**Exercise directions**: Please set down every record exactly as it appears below.

(Source data)
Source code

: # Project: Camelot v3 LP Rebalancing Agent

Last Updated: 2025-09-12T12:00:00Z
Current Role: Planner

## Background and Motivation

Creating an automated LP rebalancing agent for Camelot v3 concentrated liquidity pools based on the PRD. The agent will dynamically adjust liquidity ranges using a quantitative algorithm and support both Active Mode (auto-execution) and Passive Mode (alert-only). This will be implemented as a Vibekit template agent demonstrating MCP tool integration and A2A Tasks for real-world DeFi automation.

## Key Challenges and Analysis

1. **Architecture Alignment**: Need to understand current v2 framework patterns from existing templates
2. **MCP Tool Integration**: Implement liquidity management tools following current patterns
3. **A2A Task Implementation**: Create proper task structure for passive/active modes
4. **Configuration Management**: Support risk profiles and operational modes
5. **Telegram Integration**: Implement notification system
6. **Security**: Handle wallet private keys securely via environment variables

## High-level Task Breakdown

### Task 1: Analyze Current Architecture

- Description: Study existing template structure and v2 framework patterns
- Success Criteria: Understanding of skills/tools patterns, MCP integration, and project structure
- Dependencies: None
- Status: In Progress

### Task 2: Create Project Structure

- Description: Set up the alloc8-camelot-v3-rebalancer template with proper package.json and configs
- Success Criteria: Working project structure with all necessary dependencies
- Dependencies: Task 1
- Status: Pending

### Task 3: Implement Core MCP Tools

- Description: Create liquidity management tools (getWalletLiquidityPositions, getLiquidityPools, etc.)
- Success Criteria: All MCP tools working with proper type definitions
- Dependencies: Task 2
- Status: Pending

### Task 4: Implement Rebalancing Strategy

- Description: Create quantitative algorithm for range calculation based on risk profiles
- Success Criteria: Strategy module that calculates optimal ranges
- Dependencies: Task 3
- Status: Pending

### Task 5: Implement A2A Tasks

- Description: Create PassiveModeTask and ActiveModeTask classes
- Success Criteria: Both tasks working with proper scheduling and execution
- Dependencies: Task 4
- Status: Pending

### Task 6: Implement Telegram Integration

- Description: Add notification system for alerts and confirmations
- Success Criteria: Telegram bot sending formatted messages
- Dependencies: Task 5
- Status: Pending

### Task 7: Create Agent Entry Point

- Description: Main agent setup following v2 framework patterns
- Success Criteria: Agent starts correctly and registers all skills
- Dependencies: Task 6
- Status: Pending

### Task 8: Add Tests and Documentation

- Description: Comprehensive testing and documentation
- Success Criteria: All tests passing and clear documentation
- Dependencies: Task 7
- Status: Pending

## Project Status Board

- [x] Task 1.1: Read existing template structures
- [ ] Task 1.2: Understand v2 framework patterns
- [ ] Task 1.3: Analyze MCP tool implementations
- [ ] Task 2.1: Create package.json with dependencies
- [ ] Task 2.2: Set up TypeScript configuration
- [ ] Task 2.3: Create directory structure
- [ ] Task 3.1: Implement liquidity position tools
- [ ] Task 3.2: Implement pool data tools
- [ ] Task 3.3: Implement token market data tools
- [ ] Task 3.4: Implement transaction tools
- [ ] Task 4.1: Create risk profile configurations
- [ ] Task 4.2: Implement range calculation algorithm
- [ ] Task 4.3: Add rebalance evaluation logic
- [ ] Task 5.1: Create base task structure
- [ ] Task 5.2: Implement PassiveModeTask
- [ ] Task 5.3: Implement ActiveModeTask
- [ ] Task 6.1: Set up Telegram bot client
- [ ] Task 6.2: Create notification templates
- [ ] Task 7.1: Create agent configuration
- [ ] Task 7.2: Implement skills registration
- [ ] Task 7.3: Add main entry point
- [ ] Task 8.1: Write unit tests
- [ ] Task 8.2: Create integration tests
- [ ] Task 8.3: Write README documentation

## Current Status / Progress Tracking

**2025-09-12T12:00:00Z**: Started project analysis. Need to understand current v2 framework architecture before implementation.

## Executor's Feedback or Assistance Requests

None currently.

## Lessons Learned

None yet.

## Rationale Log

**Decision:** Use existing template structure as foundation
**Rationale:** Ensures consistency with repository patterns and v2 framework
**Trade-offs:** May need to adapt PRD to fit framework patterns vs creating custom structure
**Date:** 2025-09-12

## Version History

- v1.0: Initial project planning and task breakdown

**Output for this exercise**:
Source code

: # Project: Camelot v3 LP Rebalancing Agent

Last Updated: 2025-09-12T12:00:00Z
Current Role: Planner

## Background and Motivation

Creating an automated LP rebalancing agent for Camelot v3 concentrated liquidity pools based on the PRD. The agent will dynamically adjust liquidity ranges using a quantitative algorithm and support both Active Mode (auto-execution) and Passive Mode (alert-only). This will be implemented as a Vibekit template agent demonstrating MCP tool integration and A2A Tasks for real-world DeFi automation.

## Key Challenges and Analysis

1. **Architecture Alignment**: Need to understand current v2 framework patterns from existing templates
2. **MCP Tool Integration**: Implement liquidity management tools following current patterns
3. **A2A Task Implementation**: Create proper task structure for passive/active modes
4. **Configuration Management**: Support risk profiles and operational modes
5. **Telegram Integration**: Implement notification system
6. **Security**: Handle wallet private keys securely via environment variables

## High-level Task Breakdown

### Task 1: Analyze Current Architecture

- Description: Study existing template structure and v2 framework patterns
- Success Criteria: Understanding of skills/tools patterns, MCP integration, and project structure
- Dependencies: None
- Status: In Progress

### Task 2: Create Project Structure

- Description: Set up the alloc8-camelot-v3-rebalancer template with proper package.json and configs
- Success Criteria: Working project structure with all necessary dependencies
- Dependencies: Task 1
- Status: Pending

### Task 3: Implement Core MCP Tools

- Description: Create liquidity management tools (getWalletLiquidityPositions, getLiquidityPools, etc.)
- Success Criteria: All MCP tools working with proper type definitions
- Dependencies: Task 2
- Status: Pending

### Task 4: Implement Rebalancing Strategy

- Description: Create quantitative algorithm for range calculation based on risk profiles
- Success Criteria: Strategy module that calculates optimal ranges
- Dependencies: Task 3
- Status: Pending

### Task 5: Implement A2A Tasks

- Description: Create PassiveModeTask and ActiveModeTask classes
- Success Criteria: Both tasks working with proper scheduling and execution
- Dependencies: Task 4
- Status: Pending

### Task 6: Implement Telegram Integration

- Description: Add notification system for alerts and confirmations
- Success Criteria: Telegram bot sending formatted messages
- Dependencies: Task 5
- Status: Pending

### Task 7: Create Agent Entry Point

- Description: Main agent setup following v2 framework patterns
- Success Criteria: Agent starts correctly and registers all skills
- Dependencies: Task 6
- Status: Pending

### Task 8: Add Tests and Documentation

- Description: Comprehensive testing and documentation
- Success Criteria: All tests passing and clear documentation
- Dependencies: Task 7
- Status: Pending

## Project Status Board

- [x] Task 1.1: Read existing template structures
- [ ] Task 1.2: Understand v2 framework patterns
- [ ] Task 1.3: Analyze MCP tool implementations
- [ ] Task 2.1: Create package.json with dependencies
- [ ] Task 2.2: Set up TypeScript configuration
- [ ] Task 2.3: Create directory structure
- [ ] Task 3.1: Implement liquidity position tools
- [ ] Task 3.2: Implement pool data tools
- [ ] Task 3.3: Implement token market data tools
- [ ] Task 3.4: Implement transaction tools
- [ ] Task 4.1: Create risk profile configurations
- [ ] Task 4.2: Implement range calculation algorithm
- [ ] Task 4.3: Add rebalance evaluation logic
- [ ] Task 5.1: Create base task structure
- [ ] Task 5.2: Implement PassiveModeTask
- [ ] Task 5.3: Implement ActiveModeTask
- [ ] Task 6.1: Set up Telegram bot client
- [ ] Task 6.2: Create notification templates
- [ ] Task 7.1: Create agent configuration
- [ ] Task 7.2: Implement skills registration
- [ ] Task 7.3: Add main entry point
- [ ] Task 8.1: Write unit tests
- [ ] Task 8.2: Create integration tests
- [ ] Task 8.3: Write README documentation

## Current Status / Progress Tracking

**2025-09-12T12:00:00Z**: Started project analysis. Need to understand current v2 framework architecture before implementation.

## Executor's Feedback or Assistance Requests

None currently.

## Lessons Learned

None yet.

## Rationale Log

**Decision:** Use existing template structure as foundation
**Rationale:** Ensures consistency with repository patterns and v2 framework
**Trade-offs:** May need to adapt PRD to fit framework patterns vs creating custom structure
**Date:** 2025-09-12

## Version History

- v1.0: Initial project planning and task breakdown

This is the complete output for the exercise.